Pictures paired with source code:
--
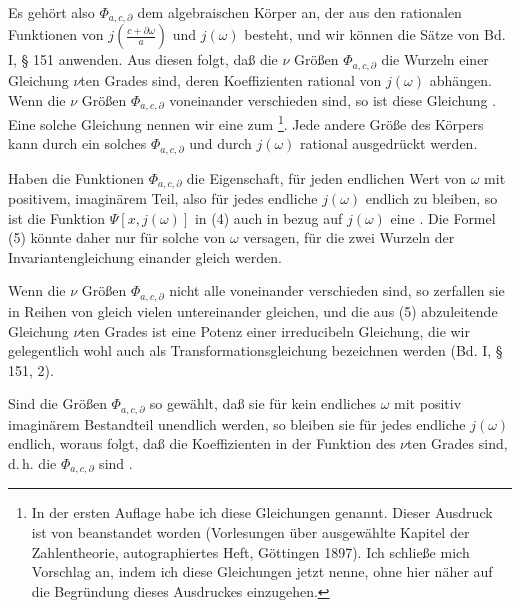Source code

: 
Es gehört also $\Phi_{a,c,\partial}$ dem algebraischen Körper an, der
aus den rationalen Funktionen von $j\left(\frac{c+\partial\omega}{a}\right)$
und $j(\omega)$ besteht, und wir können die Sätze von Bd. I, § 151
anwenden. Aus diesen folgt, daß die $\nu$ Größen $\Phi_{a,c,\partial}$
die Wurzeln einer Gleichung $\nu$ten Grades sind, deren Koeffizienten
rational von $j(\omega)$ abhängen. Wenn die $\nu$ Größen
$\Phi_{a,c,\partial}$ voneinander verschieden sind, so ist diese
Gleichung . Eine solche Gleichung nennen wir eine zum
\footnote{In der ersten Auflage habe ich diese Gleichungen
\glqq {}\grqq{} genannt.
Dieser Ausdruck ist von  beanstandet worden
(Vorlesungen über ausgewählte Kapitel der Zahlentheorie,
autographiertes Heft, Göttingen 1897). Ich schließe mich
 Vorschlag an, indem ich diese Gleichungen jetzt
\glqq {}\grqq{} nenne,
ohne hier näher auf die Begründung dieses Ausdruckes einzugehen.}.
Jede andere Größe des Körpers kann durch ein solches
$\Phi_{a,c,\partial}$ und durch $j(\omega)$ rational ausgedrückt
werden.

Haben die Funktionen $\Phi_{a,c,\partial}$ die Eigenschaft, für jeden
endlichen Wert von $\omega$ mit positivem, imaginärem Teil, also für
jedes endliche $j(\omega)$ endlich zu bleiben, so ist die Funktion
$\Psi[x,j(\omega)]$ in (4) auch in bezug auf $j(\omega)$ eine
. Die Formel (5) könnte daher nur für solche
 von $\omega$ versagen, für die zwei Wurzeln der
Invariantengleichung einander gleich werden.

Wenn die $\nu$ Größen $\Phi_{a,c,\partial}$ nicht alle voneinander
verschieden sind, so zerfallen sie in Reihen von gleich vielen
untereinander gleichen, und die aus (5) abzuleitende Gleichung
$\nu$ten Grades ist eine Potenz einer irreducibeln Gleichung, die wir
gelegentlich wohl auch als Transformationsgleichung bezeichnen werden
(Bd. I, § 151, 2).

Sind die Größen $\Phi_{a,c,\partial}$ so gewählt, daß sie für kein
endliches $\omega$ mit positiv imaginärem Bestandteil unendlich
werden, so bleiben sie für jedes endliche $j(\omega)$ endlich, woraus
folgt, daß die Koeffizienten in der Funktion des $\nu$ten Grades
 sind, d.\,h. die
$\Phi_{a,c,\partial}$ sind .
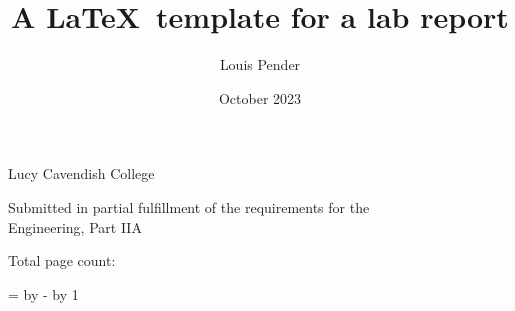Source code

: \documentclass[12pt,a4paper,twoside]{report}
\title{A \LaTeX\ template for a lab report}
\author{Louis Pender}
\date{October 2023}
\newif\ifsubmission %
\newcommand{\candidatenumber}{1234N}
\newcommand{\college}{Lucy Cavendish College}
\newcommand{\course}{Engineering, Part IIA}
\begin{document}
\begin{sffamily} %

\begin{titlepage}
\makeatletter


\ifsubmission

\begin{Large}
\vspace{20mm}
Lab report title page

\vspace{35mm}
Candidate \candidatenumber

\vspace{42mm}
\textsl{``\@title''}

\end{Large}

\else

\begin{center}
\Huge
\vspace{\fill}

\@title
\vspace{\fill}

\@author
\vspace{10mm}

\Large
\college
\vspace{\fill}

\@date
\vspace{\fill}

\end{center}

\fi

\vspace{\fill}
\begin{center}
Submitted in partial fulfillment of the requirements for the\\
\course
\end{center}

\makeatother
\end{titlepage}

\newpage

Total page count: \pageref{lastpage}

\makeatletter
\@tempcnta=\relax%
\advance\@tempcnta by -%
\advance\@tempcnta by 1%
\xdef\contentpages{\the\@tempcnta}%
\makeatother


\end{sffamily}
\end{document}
--
Assignment> Nothing but a number is expected here: the number of lines above that hold the word "college".

Reply> 2